### ACTION ITEM
Please return the entries, omitting and altering nothing.

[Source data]
^^^^^^^^^^^^^^^^

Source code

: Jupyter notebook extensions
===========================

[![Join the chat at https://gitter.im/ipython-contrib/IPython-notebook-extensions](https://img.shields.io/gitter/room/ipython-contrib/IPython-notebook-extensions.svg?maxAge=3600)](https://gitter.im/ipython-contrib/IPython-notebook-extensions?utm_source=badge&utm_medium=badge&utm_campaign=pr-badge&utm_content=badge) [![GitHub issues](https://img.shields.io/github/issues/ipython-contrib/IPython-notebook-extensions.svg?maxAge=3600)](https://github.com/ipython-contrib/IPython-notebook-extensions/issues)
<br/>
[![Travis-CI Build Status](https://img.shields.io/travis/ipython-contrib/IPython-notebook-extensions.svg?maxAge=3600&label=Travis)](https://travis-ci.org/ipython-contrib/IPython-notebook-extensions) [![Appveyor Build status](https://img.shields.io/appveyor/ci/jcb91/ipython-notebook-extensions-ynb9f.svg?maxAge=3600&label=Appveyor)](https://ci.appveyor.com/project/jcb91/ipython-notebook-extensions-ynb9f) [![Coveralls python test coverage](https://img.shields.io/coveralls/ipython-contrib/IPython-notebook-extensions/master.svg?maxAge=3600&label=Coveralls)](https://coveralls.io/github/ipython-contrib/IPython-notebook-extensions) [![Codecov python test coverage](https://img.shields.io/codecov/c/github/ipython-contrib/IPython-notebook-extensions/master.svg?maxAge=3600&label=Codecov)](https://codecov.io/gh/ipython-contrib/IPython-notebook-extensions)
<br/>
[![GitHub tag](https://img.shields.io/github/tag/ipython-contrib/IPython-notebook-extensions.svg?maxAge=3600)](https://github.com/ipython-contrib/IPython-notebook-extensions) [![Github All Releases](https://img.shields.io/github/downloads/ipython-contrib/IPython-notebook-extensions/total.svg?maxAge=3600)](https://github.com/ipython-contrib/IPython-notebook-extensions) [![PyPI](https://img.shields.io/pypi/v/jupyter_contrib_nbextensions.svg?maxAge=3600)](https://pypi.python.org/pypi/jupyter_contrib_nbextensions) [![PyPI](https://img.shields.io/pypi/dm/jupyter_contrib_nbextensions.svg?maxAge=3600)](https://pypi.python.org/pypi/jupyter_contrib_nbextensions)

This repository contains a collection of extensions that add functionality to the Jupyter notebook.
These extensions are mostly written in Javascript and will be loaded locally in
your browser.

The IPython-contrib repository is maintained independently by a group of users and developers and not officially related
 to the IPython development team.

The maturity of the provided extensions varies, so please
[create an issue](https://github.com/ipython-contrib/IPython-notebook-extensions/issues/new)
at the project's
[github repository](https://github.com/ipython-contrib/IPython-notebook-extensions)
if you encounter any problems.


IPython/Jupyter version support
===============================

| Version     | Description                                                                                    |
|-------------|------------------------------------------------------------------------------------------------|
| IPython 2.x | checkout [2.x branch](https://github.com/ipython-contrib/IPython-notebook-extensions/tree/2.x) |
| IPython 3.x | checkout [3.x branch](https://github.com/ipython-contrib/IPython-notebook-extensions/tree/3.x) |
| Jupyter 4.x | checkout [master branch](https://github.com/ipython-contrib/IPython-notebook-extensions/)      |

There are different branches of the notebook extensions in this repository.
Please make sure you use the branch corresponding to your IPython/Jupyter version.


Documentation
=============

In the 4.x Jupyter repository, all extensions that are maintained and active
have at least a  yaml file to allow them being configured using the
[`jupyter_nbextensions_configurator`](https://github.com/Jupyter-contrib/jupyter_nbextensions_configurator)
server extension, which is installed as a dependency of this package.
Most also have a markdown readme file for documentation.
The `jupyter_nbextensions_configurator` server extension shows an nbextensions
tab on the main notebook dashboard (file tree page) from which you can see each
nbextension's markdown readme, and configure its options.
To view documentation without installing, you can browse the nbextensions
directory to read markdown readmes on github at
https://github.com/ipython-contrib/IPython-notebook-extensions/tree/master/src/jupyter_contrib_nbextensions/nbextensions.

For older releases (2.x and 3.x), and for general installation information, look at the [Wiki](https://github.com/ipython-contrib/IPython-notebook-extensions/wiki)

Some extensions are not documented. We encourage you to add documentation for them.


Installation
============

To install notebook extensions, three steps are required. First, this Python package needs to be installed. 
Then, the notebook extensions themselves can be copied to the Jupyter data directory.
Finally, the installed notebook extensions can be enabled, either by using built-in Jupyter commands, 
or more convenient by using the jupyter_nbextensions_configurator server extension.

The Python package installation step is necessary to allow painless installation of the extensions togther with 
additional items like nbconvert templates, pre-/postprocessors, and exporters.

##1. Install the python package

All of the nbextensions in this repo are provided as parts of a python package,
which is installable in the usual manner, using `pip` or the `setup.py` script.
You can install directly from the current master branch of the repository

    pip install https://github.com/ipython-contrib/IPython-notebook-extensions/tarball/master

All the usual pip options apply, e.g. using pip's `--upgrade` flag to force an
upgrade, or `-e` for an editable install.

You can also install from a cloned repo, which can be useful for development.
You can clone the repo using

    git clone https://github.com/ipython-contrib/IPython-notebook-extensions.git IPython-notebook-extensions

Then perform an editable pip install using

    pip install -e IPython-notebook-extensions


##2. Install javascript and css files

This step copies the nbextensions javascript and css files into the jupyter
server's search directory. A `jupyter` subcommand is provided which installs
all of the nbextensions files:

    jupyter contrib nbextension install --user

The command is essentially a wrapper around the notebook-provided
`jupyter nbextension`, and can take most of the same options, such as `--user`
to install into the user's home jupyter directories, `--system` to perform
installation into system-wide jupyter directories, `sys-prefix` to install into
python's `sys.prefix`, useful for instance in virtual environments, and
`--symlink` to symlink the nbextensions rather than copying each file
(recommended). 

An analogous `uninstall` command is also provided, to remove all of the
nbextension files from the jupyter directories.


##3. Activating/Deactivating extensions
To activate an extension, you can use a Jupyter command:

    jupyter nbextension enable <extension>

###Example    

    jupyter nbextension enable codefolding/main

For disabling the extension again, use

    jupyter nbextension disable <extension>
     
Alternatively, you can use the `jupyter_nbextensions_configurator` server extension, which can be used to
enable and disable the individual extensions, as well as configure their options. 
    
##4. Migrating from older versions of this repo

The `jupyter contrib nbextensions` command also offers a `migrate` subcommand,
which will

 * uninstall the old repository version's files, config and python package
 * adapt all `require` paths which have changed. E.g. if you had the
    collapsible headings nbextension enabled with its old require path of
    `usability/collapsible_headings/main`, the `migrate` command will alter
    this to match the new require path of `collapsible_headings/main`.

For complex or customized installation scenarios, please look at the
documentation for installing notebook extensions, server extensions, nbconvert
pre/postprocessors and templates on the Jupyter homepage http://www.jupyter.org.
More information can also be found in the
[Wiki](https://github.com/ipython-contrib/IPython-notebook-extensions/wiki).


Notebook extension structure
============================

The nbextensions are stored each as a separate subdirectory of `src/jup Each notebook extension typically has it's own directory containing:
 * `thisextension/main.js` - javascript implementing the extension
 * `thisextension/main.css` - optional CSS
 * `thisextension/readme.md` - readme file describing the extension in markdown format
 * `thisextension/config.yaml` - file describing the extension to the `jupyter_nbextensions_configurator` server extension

^^^^^^^^^^^^^^^^

### RESULT OF THE EXERCISE
Source code

: Jupyter notebook extensions
===========================

[![Join the chat at https://gitter.im/ipython-contrib/IPython-notebook-extensions](https://img.shields.io/gitter/room/ipython-contrib/IPython-notebook-extensions.svg?maxAge=3600)](https://gitter.im/ipython-contrib/IPython-notebook-extensions?utm_source=badge&utm_medium=badge&utm_campaign=pr-badge&utm_content=badge) [![GitHub issues](https://img.shields.io/github/issues/ipython-contrib/IPython-notebook-extensions.svg?maxAge=3600)](https://github.com/ipython-contrib/IPython-notebook-extensions/issues)
<br/>
[![Travis-CI Build Status](https://img.shields.io/travis/ipython-contrib/IPython-notebook-extensions.svg?maxAge=3600&label=Travis)](https://travis-ci.org/ipython-contrib/IPython-notebook-extensions) [![Appveyor Build status](https://img.shields.io/appveyor/ci/jcb91/ipython-notebook-extensions-ynb9f.svg?maxAge=3600&label=Appveyor)](https://ci.appveyor.com/project/jcb91/ipython-notebook-extensions-ynb9f) [![Coveralls python test coverage](https://img.shields.io/coveralls/ipython-contrib/IPython-notebook-extensions/master.svg?maxAge=3600&label=Coveralls)](https://coveralls.io/github/ipython-contrib/IPython-notebook-extensions) [![Codecov python test coverage](https://img.shields.io/codecov/c/github/ipython-contrib/IPython-notebook-extensions/master.svg?maxAge=3600&label=Codecov)](https://codecov.io/gh/ipython-contrib/IPython-notebook-extensions)
<br/>
[![GitHub tag](https://img.shields.io/github/tag/ipython-contrib/IPython-notebook-extensions.svg?maxAge=3600)](https://github.com/ipython-contrib/IPython-notebook-extensions) [![Github All Releases](https://img.shields.io/github/downloads/ipython-contrib/IPython-notebook-extensions/total.svg?maxAge=3600)](https://github.com/ipython-contrib/IPython-notebook-extensions) [![PyPI](https://img.shields.io/pypi/v/jupyter_contrib_nbextensions.svg?maxAge=3600)](https://pypi.python.org/pypi/jupyter_contrib_nbextensions) [![PyPI](https://img.shields.io/pypi/dm/jupyter_contrib_nbextensions.svg?maxAge=3600)](https://pypi.python.org/pypi/jupyter_contrib_nbextensions)

This repository contains a collection of extensions that add functionality to the Jupyter notebook.
These extensions are mostly written in Javascript and will be loaded locally in
your browser.

The IPython-contrib repository is maintained independently by a group of users and developers and not officially related
 to the IPython development team.

The maturity of the provided extensions varies, so please
[create an issue](https://github.com/ipython-contrib/IPython-notebook-extensions/issues/new)
at the project's
[github repository](https://github.com/ipython-contrib/IPython-notebook-extensions)
if you encounter any problems.


IPython/Jupyter version support
===============================

| Version     | Description                                                                                    |
|-------------|------------------------------------------------------------------------------------------------|
| IPython 2.x | checkout [2.x branch](https://github.com/ipython-contrib/IPython-notebook-extensions/tree/2.x) |
| IPython 3.x | checkout [3.x branch](https://github.com/ipython-contrib/IPython-notebook-extensions/tree/3.x) |
| Jupyter 4.x | checkout [master branch](https://github.com/ipython-contrib/IPython-notebook-extensions/)      |

There are different branches of the notebook extensions in this repository.
Please make sure you use the branch corresponding to your IPython/Jupyter version.


Documentation
=============

In the 4.x Jupyter repository, all extensions that are maintained and active
have at least a  yaml file to allow them being configured using the
[`jupyter_nbextensions_configurator`](https://github.com/Jupyter-contrib/jupyter_nbextensions_configurator)
server extension, which is installed as a dependency of this package.
Most also have a markdown readme file for documentation.
The `jupyter_nbextensions_configurator` server extension shows an nbextensions
tab on the main notebook dashboard (file tree page) from which you can see each
nbextension's markdown readme, and configure its options.
To view documentation without installing, you can browse the nbextensions
directory to read markdown readmes on github at
https://github.com/ipython-contrib/IPython-notebook-extensions/tree/master/src/jupyter_contrib_nbextensions/nbextensions.

For older releases (2.x and 3.x), and for general installation information, look at the [Wiki](https://github.com/ipython-contrib/IPython-notebook-extensions/wiki)

Some extensions are not documented. We encourage you to add documentation for them.


Installation
============

To install notebook extensions, three steps are required. First, this Python package needs to be installed. 
Then, the notebook extensions themselves can be copied to the Jupyter data directory.
Finally, the installed notebook extensions can be enabled, either by using built-in Jupyter commands, 
or more convenient by using the jupyter_nbextensions_configurator server extension.

The Python package installation step is necessary to allow painless installation of the extensions togther with 
additional items like nbconvert templates, pre-/postprocessors, and exporters.

##1. Install the python package

All of the nbextensions in this repo are provided as parts of a python package,
which is installable in the usual manner, using `pip` or the `setup.py` script.
You can install directly from the current master branch of the repository

    pip install https://github.com/ipython-contrib/IPython-notebook-extensions/tarball/master

All the usual pip options apply, e.g. using pip's `--upgrade` flag to force an
upgrade, or `-e` for an editable install.

You can also install from a cloned repo, which can be useful for development.
You can clone the repo using

    git clone https://github.com/ipython-contrib/IPython-notebook-extensions.git IPython-notebook-extensions

Then perform an editable pip install using

    pip install -e IPython-notebook-extensions


##2. Install javascript and css files

This step copies the nbextensions javascript and css files into the jupyter
server's search directory. A `jupyter` subcommand is provided which installs
all of the nbextensions files:

    jupyter contrib nbextension install --user

The command is essentially a wrapper around the notebook-provided
`jupyter nbextension`, and can take most of the same options, such as `--user`
to install into the user's home jupyter directories, `--system` to perform
installation into system-wide jupyter directories, `sys-prefix` to install into
python's `sys.prefix`, useful for instance in virtual environments, and
`--symlink` to symlink the nbextensions rather than copying each file
(recommended). 

An analogous `uninstall` command is also provided, to remove all of the
nbextension files from the jupyter directories.


##3. Activating/Deactivating extensions
To activate an extension, you can use a Jupyter command:

    jupyter nbextension enable <extension>

###Example    

    jupyter nbextension enable codefolding/main

For disabling the extension again, use

    jupyter nbextension disable <extension>
     
Alternatively, you can use the `jupyter_nbextensions_configurator` server extension, which can be used to
enable and disable the individual extensions, as well as configure their options. 
    
##4. Migrating from older versions of this repo

The `jupyter contrib nbextensions` command also offers a `migrate` subcommand,
which will

 * uninstall the old repository version's files, config and python package
 * adapt all `require` paths which have changed. E.g. if you had the
    collapsible headings nbextension enabled with its old require path of
    `usability/collapsible_headings/main`, the `migrate` command will alter
    this to match the new require path of `collapsible_headings/main`.

For complex or customized installation scenarios, please look at the
documentation for installing notebook extensions, server extensions, nbconvert
pre/postprocessors and templates on the Jupyter homepage http://www.jupyter.org.
More information can also be found in the
[Wiki](https://github.com/ipython-contrib/IPython-notebook-extensions/wiki).


Notebook extension structure
============================

The nbextensions are stored each as a separate subdirectory of `src/jup Each notebook extension typically has it's own directory containing:
 * `thisextension/main.js` - javascript implementing the extension
 * `thisextension/main.css` - optional CSS
 * `thisextension/readme.md` - readme file describing the extension in markdown format
 * `thisextension/config.yaml` - file describing the extension to the `jupyter_nbextensions_configurator` server extension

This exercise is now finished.